The Cyanotype Printing process

Cyanotype printing

For as long as I can remember, to me the color blue has been a fascinating and mesmerizing feast for the senses. Sky blue, azure, indigo you name it, it’s such a vivid and brilliant color, which is how I came upon the Cyanotype photogram(printing) process. 

Ever wondered why a blue print is called a blueprint?

Well that’s because it was originally blue. Cyan blue to be precise. Cyanotype printing is an early form of printing and copying that was used by engineers well into the 20thcentury as an affordable and accurate way to make multiple copies of drawings. Hence the term blue prints.

So how do we create Cyanotype prints?

Cyanotype printing uses a combination of 2 metal salts, that when mixed together becomes light sensitive. Then sun exposure to create photographic “blueprint” of objects. 

A technique founded by Sir John in 1842 and made popular by the first Woman photographer Anna Atkins.

Cyanotype printing sure has come a long way since the 1800s and in more modern times it is a popular medium used for creative expression.

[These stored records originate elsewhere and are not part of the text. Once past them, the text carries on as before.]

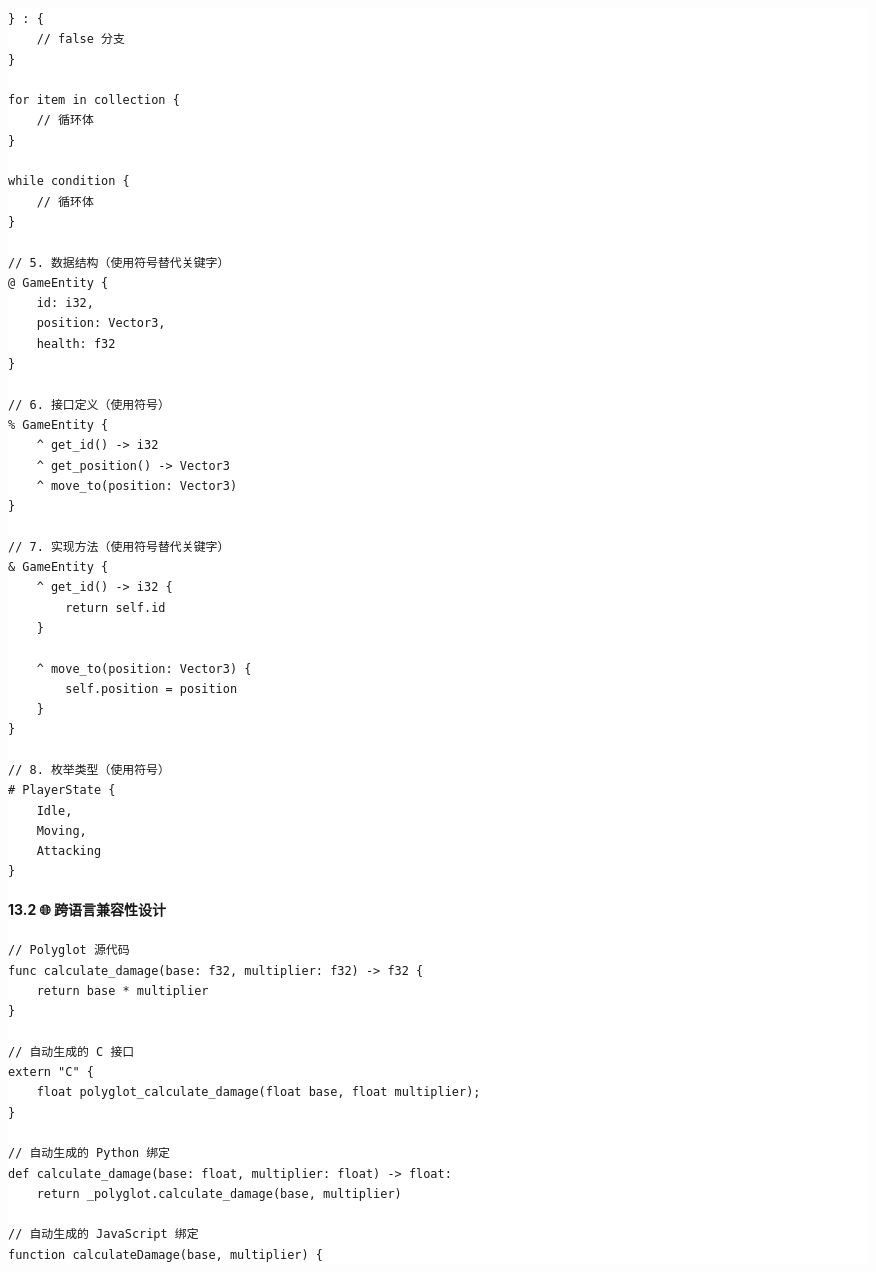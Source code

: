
 ```
} : {
    // false 分支
}

for item in collection {
    // 循环体
}

while condition {
    // 循环体
}

// 5. 数据结构（使用符号替代关键字）
@ GameEntity {
    id: i32,
    position: Vector3,
    health: f32
}

// 6. 接口定义（使用符号）
% GameEntity {
    ^ get_id() -> i32
    ^ get_position() -> Vector3
    ^ move_to(position: Vector3)
}

// 7. 实现方法（使用符号替代关键字）
& GameEntity {
    ^ get_id() -> i32 {
        return self.id
    }

    ^ move_to(position: Vector3) {
        self.position = position
    }
}

// 8. 枚举类型（使用符号）
# PlayerState {
    Idle,
    Moving,
    Attacking
}
```

#### 13.2 🌐 跨语言兼容性设计
```
// Polyglot 源代码
func calculate_damage(base: f32, multiplier: f32) -> f32 {
    return base * multiplier
}

// 自动生成的 C 接口
extern "C" {
    float polyglot_calculate_damage(float base, float multiplier);
}

// 自动生成的 Python 绑定
def calculate_damage(base: float, multiplier: float) -> float:
    return _polyglot.calculate_damage(base, multiplier)

// 自动生成的 JavaScript 绑定
function calculateDamage(base, multiplier) {
```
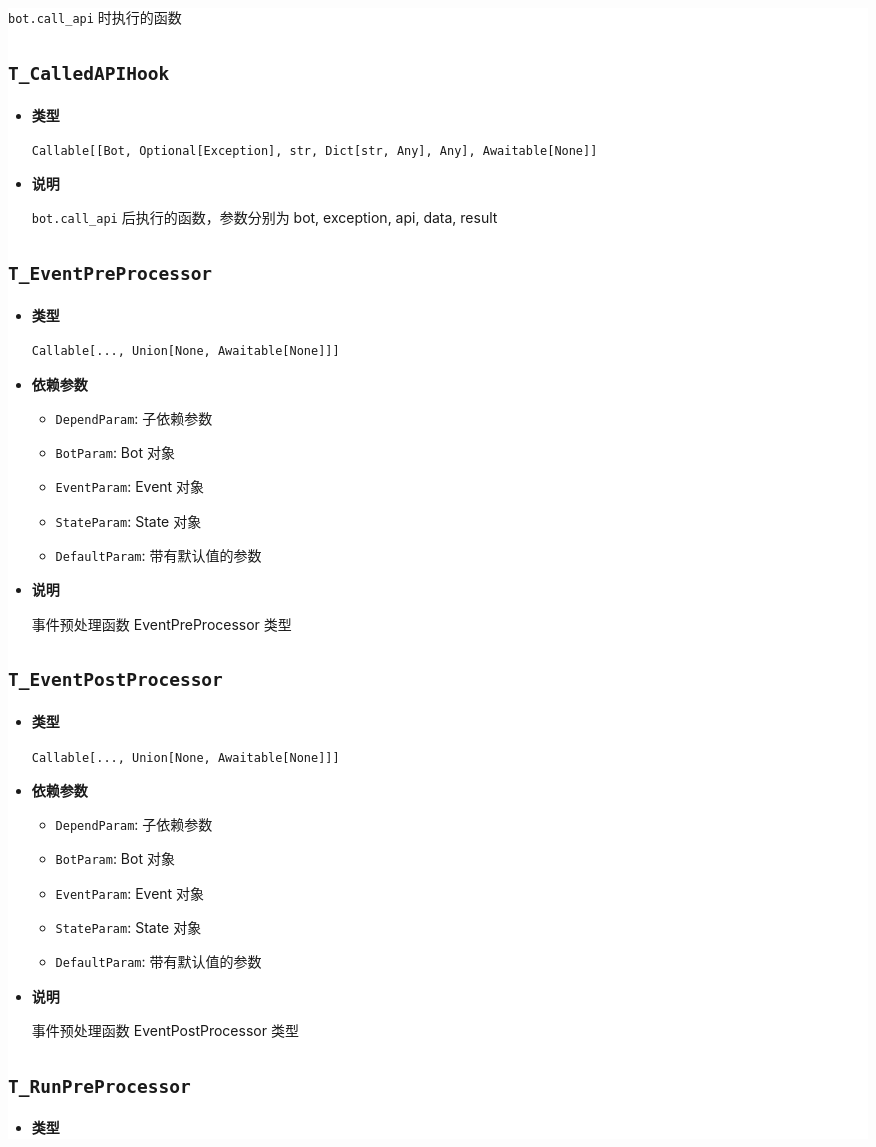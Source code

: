   `bot.call_api` 时执行的函数

## `T_CalledAPIHook`

- **类型**

  `Callable[[Bot, Optional[Exception], str, Dict[str, Any], Any], Awaitable[None]]`

- **说明**

  `bot.call_api` 后执行的函数，参数分别为 bot, exception, api, data, result

## `T_EventPreProcessor`

- **类型**

  `Callable[..., Union[None, Awaitable[None]]]`

- **依赖参数**

  - `DependParam`: 子依赖参数

  - `BotParam`: Bot 对象

  - `EventParam`: Event 对象

  - `StateParam`: State 对象

  - `DefaultParam`: 带有默认值的参数

- **说明**

  事件预处理函数 EventPreProcessor 类型

## `T_EventPostProcessor`

- **类型**

  `Callable[..., Union[None, Awaitable[None]]]`

- **依赖参数**

  - `DependParam`: 子依赖参数

  - `BotParam`: Bot 对象

  - `EventParam`: Event 对象

  - `StateParam`: State 对象

  - `DefaultParam`: 带有默认值的参数

- **说明**

  事件预处理函数 EventPostProcessor 类型

## `T_RunPreProcessor`

- **类型**
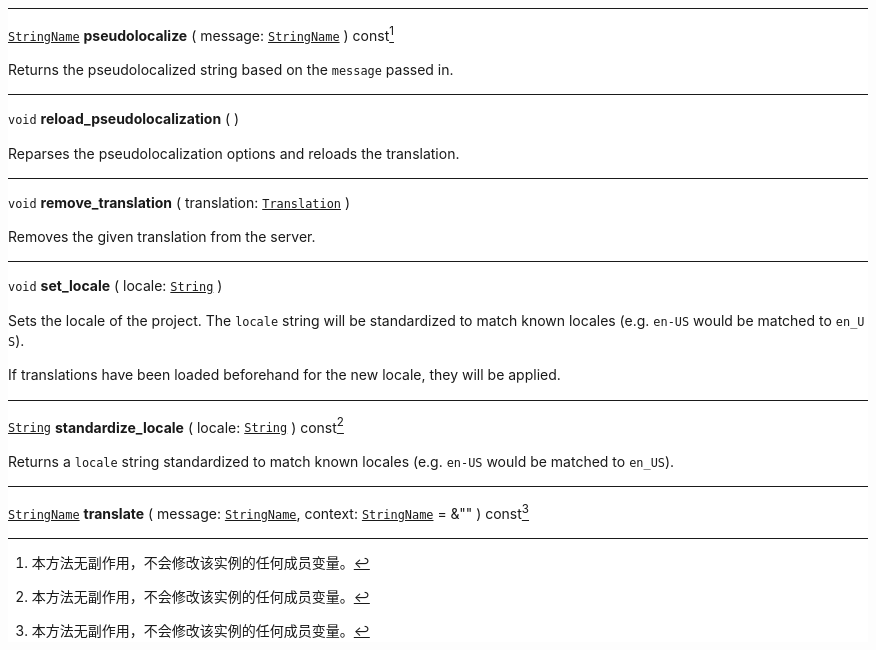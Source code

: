 

---

<div id="_class_translationserver_method_pseudolocalize"></div>

[`StringName`](class_stringname.md) **pseudolocalize** ( message: [`StringName`](class_stringname.md) ) const[^const]<div id="class_translationserver_method_pseudolocalize"></div>

Returns the pseudolocalized string based on the `message` passed in.



---

<div id="_class_translationserver_method_reload_pseudolocalization"></div>

`void` **reload_pseudolocalization** ( )<div id="class_translationserver_method_reload_pseudolocalization"></div>

Reparses the pseudolocalization options and reloads the translation.



---

<div id="_class_translationserver_method_remove_translation"></div>

`void` **remove_translation** ( translation: [`Translation`](class_translation.md) )<div id="class_translationserver_method_remove_translation"></div>

Removes the given translation from the server.



---

<div id="_class_translationserver_method_set_locale"></div>

`void` **set_locale** ( locale: [`String`](class_string.md) )<div id="class_translationserver_method_set_locale"></div>

Sets the locale of the project. The `locale` string will be standardized to match known locales (e.g. `en-US` would be matched to `en_US`).

If translations have been loaded beforehand for the new locale, they will be applied.



---

<div id="_class_translationserver_method_standardize_locale"></div>

[`String`](class_string.md) **standardize_locale** ( locale: [`String`](class_string.md) ) const[^const]<div id="class_translationserver_method_standardize_locale"></div>

Returns a `locale` string standardized to match known locales (e.g. `en-US` would be matched to `en_US`).



---

<div id="_class_translationserver_method_translate"></div>

[`StringName`](class_stringname.md) **translate** ( message: [`StringName`](class_stringname.md), context: [`StringName`](class_stringname.md) = &"" ) const[^const]<div id="class_translationserver_method_translate"></div>


[^virtual]: 本方法通常需要用户覆盖才能生效。
[^const]: 本方法无副作用，不会修改该实例的任何成员变量。
[^vararg]: 本方法除了能接受在此处描述的参数外，还能够继续接受任意数量的参数。
[^constructor]: 本方法用于构造某个类型。
[^static]: 调用本方法无需实例，可直接使用类名进行调用。
[^operator]: 本方法描述的是使用本类型作为左操作数的有效运算符。
[^bitfield]: 这个值是由下列位标志构成位掩码的整数。
[^void]: 无返回值。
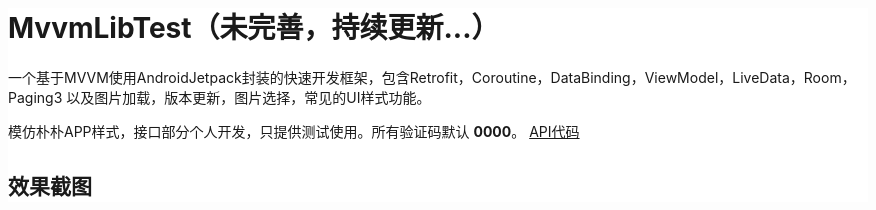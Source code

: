 # MvvmLibTest（未完善，持续更新...）
一个基于MVVM使用AndroidJetpack封装的快速开发框架，包含Retrofit，Coroutine，DataBinding，ViewModel，LiveData，Room，Paging3
以及图片加载，版本更新，图片选择，常见的UI样式功能。

模仿朴朴APP样式，接口部分个人开发，只提供测试使用。所有验证码默认 **0000**。
[API代码](https://github.com/yangbangwei/api)

## 效果截图 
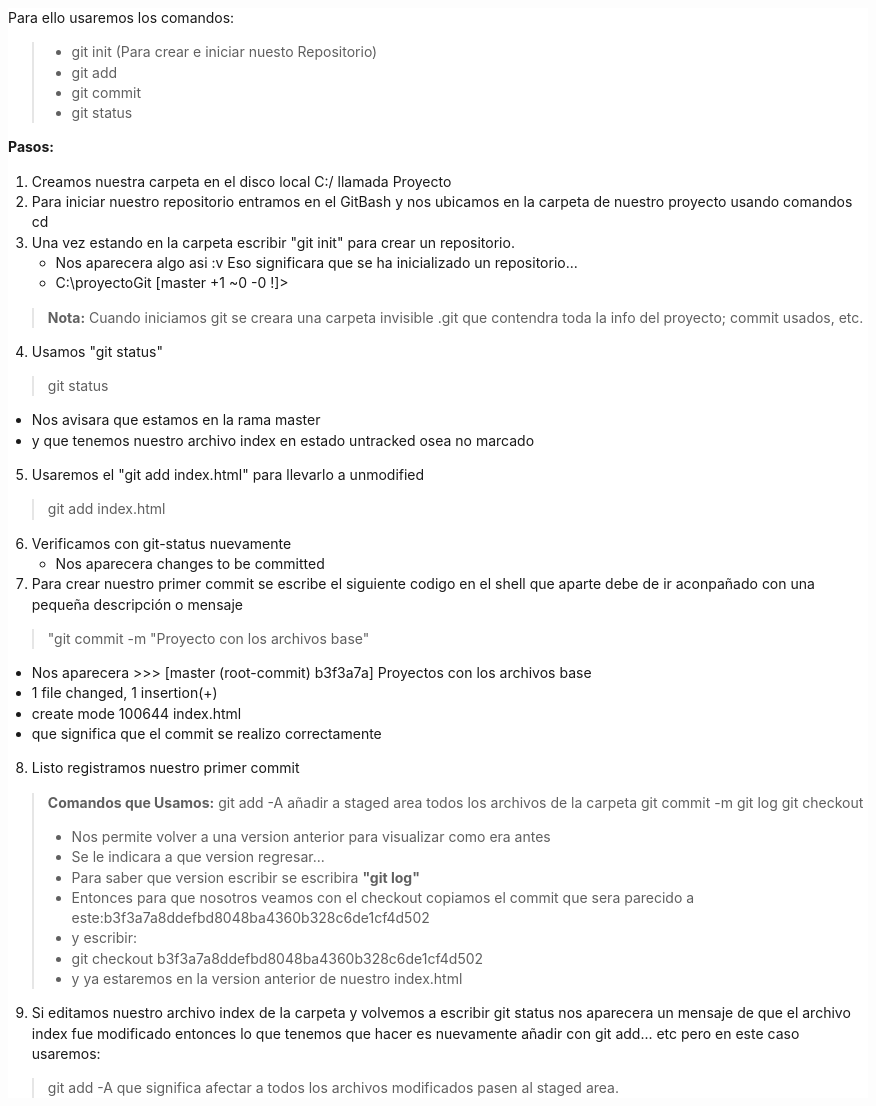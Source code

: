 Para ello usaremos los comandos:
> * git init (Para crear e iniciar nuesto Repositorio)
> * git add
> * git commit
> * git status


**Pasos:**

1. Creamos nuestra carpeta en el disco local C:/ llamada Proyecto
2. Para iniciar nuestro repositorio entramos en el GitBash y nos ubicamos en la carpeta de nuestro proyecto usando comandos cd
3. Una vez estando en la carpeta escribir "git init" para crear un repositorio.
   * Nos aparecera algo asi :v Eso significara que se ha inicializado un repositorio...
   * C:\proyectoGit [master +1 ~0 -0 !]>
> **Nota:** Cuando iniciamos git se creara una carpeta invisible .git que contendra toda la info del proyecto; commit usados, etc.
   
4. Usamos "git status"
> git status

   * Nos avisara que estamos en la rama master
   * y que tenemos nuestro archivo index en estado untracked osea no marcado
5. Usaremos el "git add index.html" para llevarlo a unmodified
> git add index.html

6. Verificamos con git-status nuevamente
   * Nos aparecera changes to be committed
7. Para crear nuestro primer commit se escribe el siguiente codigo en el shell que aparte debe de ir aconpañado con una pequeña descripción o mensaje
> "git commit -m "Proyecto con los archivos base"

   * Nos aparecera >>> [master (root-commit) b3f3a7a] Proyectos con los archivos base
   * 1 file changed, 1 insertion(+)
   * create mode 100644 index.html
   * que significa que el commit se realizo correctamente
8. Listo registramos nuestro primer commit
> **Comandos que Usamos:**
> git add -A añadir a staged area todos los archivos de la carpeta
> git commit -m
> git log
> git checkout 
> * Nos permite volver a una version anterior para visualizar como era antes
> * Se le indicara a que version regresar...
> * Para saber que version escribir se escribira **"git log"**
> * Entonces para que nosotros veamos con el checkout copiamos el commit que sera parecido a este:b3f3a7a8ddefbd8048ba4360b328c6de1cf4d502
> * y escribir:
> * git checkout b3f3a7a8ddefbd8048ba4360b328c6de1cf4d502
> * y ya estaremos en la version anterior de nuestro index.html

9. Si editamos nuestro archivo index de la carpeta y volvemos a escribir git status nos aparecera un mensaje de que el archivo index fue modificado entonces lo que tenemos que hacer es nuevamente añadir con git add... etc pero en este caso usaremos:
> git add -A que significa afectar a todos los archivos modificados pasen al staged area.
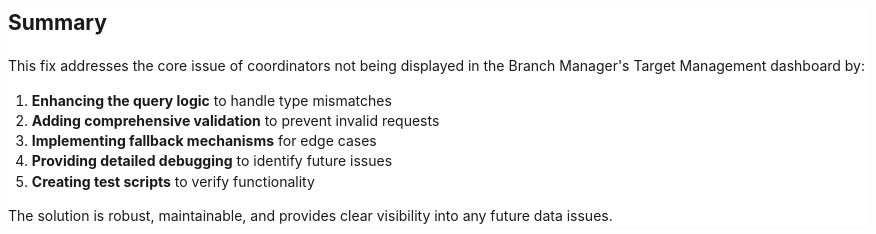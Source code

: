 ## **Summary**

This fix addresses the core issue of coordinators not being displayed in the Branch Manager's Target Management dashboard by:

1. **Enhancing the query logic** to handle type mismatches
2. **Adding comprehensive validation** to prevent invalid requests
3. **Implementing fallback mechanisms** for edge cases
4. **Providing detailed debugging** to identify future issues
5. **Creating test scripts** to verify functionality

The solution is robust, maintainable, and provides clear visibility into any future data issues.
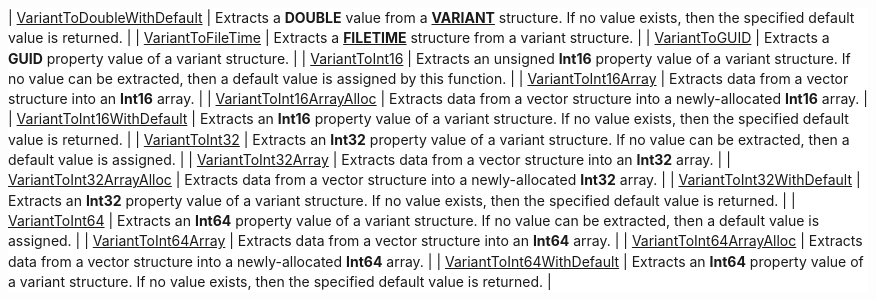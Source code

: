 | [VariantToDoubleWithDefault](/windows/win32/api/propvarutil/nf-propvarutil-varianttodoublewithdefault)                             | Extracts a **DOUBLE** value from a [**VARIANT**](/windows/win32/api/oaidl/ns-oaidl-variant) structure. If no value exists, then the specified default value is returned.                                                                               |
| [VariantToFileTime](/windows/win32/api/propvarutil/nf-propvarutil-varianttofiletime)                                               | Extracts a [**FILETIME**](/windows/win32/api/minwinbase/ns-minwinbase-filetime) structure from a variant structure.                                                                                                                                                                  |
| [VariantToGUID](/windows/win32/api/propvarutil/nf-propvarutil-varianttoguid)                                                       | Extracts a **GUID** property value of a variant structure.                                                                                                                                                                                        |
| [VariantToInt16](/windows/win32/api/propvarutil/nf-propvarutil-varianttoint16)                                                     | Extracts an unsigned **Int16** property value of a variant structure. If no value can be extracted, then a default value is assigned by this function.                                                                                            |
| [VariantToInt16Array](/windows/win32/api/propvarutil/nf-propvarutil-varianttoint16array)                                           | Extracts data from a vector structure into an **Int16** array.                                                                                                                                                                                    |
| [VariantToInt16ArrayAlloc](/windows/win32/api/propvarutil/nf-propvarutil-varianttoint16arrayalloc)                                 | Extracts data from a vector structure into a newly-allocated **Int16** array.                                                                                                                                                                     |
| [VariantToInt16WithDefault](/windows/win32/api/propvarutil/nf-propvarutil-varianttoint16withdefault)                               | Extracts an **Int16** property value of a variant structure. If no value exists, then the specified default value is returned.                                                                                                                    |
| [VariantToInt32](/windows/win32/api/propvarutil/nf-propvarutil-varianttoint32)                                                     | Extracts an **Int32** property value of a variant structure. If no value can be extracted, then a default value is assigned.                                                                                                                      |
| [VariantToInt32Array](/windows/win32/api/propvarutil/nf-propvarutil-varianttoint32array)                                           | Extracts data from a vector structure into an **Int32** array.                                                                                                                                                                                    |
| [VariantToInt32ArrayAlloc](/windows/win32/api/propvarutil/nf-propvarutil-varianttoint32arrayalloc)                                 | Extracts data from a vector structure into a newly-allocated **Int32** array.                                                                                                                                                                     |
| [VariantToInt32WithDefault](/windows/win32/api/propvarutil/nf-propvarutil-varianttoint32withdefault)                               | Extracts an **Int32** property value of a variant structure. If no value exists, then the specified default value is returned.                                                                                                                    |
| [VariantToInt64](/windows/win32/api/propvarutil/nf-propvarutil-varianttoint64)                                                     | Extracts an **Int64** property value of a variant structure. If no value can be extracted, then a default value is assigned.                                                                                                                      |
| [VariantToInt64Array](/windows/win32/api/propvarutil/nf-propvarutil-varianttoint64array)                                           | Extracts data from a vector structure into an **Int64** array.                                                                                                                                                                                    |
| [VariantToInt64ArrayAlloc](/windows/win32/api/propvarutil/nf-propvarutil-varianttoint64arrayalloc)                                 | Extracts data from a vector structure into a newly-allocated **Int64** array.                                                                                                                                                                     |
| [VariantToInt64WithDefault](/windows/win32/api/propvarutil/nf-propvarutil-varianttoint64withdefault)                               | Extracts an **Int64** property value of a variant structure. If no value exists, then the specified default value is returned.                                                                                                                    |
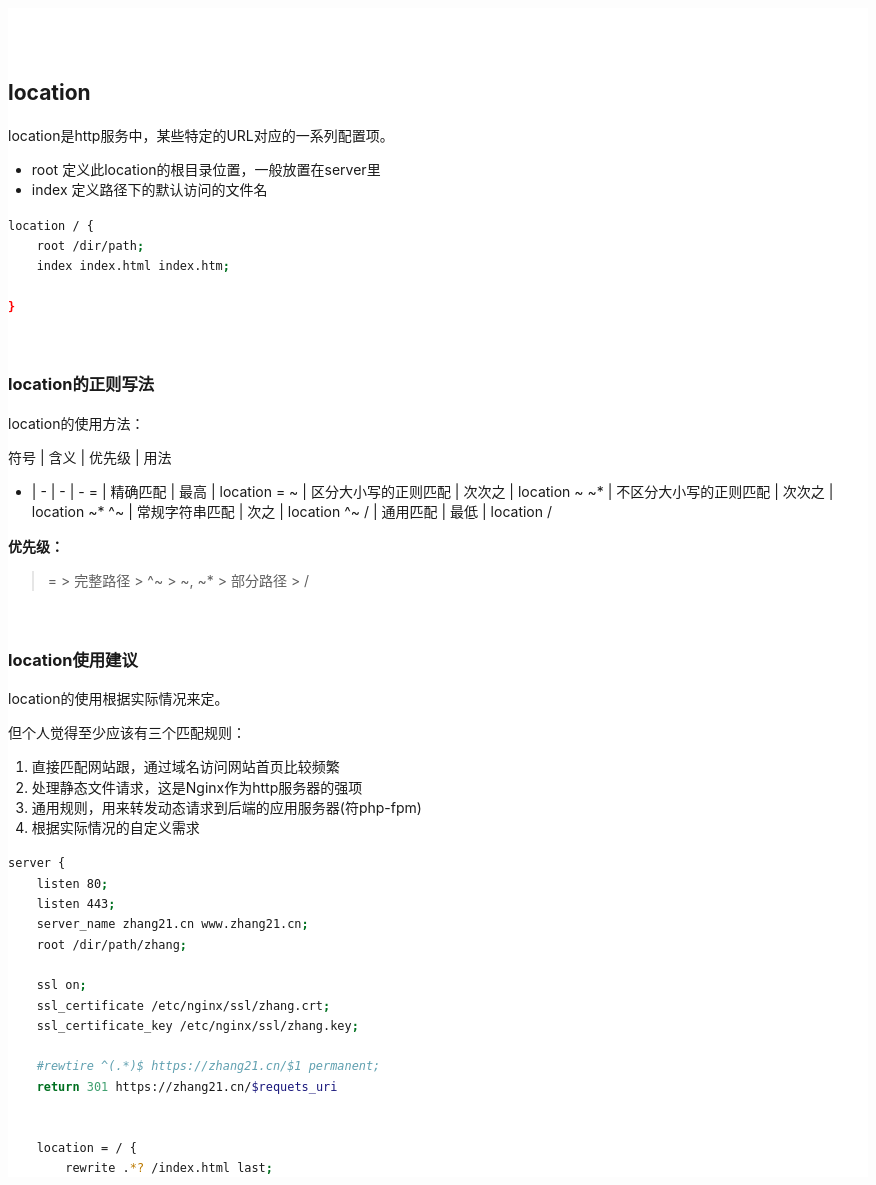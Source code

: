 

<br>
<br/>

## location

location是http服务中，某些特定的URL对应的一系列配置项。

- root 定义此location的根目录位置，一般放置在server里
- index 定义路径下的默认访问的文件名

```sh
location / {
	root /dir/path;
    index index.html index.htm;

}
```


<br>


### location的正则写法

location的使用方法：

符号 | 含义 | 优先级 | 用法
- | - | - | -
= | 精确匹配 | 最高 | location =
~ | 区分大小写的正则匹配 | 次次之 | location ~
~* | 不区分大小写的正则匹配 | 次次之 | location ~*
^~ | 常规字符串匹配 | 次之 | location ^~
/ | 通用匹配 | 最低 | location /

**优先级：**

> = > 完整路径 > ^~ > ~, ~* > 部分路径 > /


<br>


### location使用建议

location的使用根据实际情况来定。

但个人觉得至少应该有三个匹配规则：

1. 直接匹配网站跟，通过域名访问网站首页比较频繁
2. 处理静态文件请求，这是Nginx作为http服务器的强项
3. 通用规则，用来转发动态请求到后端的应用服务器(符php-fpm)
4. 根据实际情况的自定义需求

```sh
server {
	listen 80;
    listen 443;
    server_name zhang21.cn www.zhang21.cn;
    root /dir/path/zhang;

    ssl on;
    ssl_certificate /etc/nginx/ssl/zhang.crt;
    ssl_certificate_key /etc/nginx/ssl/zhang.key;

	#rewtire ^(.*)$ https://zhang21.cn/$1 permanent;
	return 301 https://zhang21.cn/$requets_uri


	location = / {
    	rewrite .*? /index.html last;
```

Artists are exploring their creativity by using different application techniques and varying objects. Beautiful art pieces can be created from real life objects such as foliage.

Which is my personal  favourite?  As I am always drawing inspiration from nature I was thrilled to find this alternative way of preserving its beauty. From foraging for leaves, flowers , twigs and basically anything the garden has to offer to waiting on the sun to work its magic.  I just love the whole process.

When I began writing this blog I have only explored the traditional cyanotype method but over time I have found myself wanting more!  More texture,  color, and more depth.  So I did a bit of research and discovered the amazing results achieved by introducing various “chemicals” found in the kitchen. Spices like turmeric and paprika, baking soda, vinegar, soap bubbles and cling film! 

The technique is called wet cyanotype and it gets more addictive the more you experiment with different chemicals and exposure time.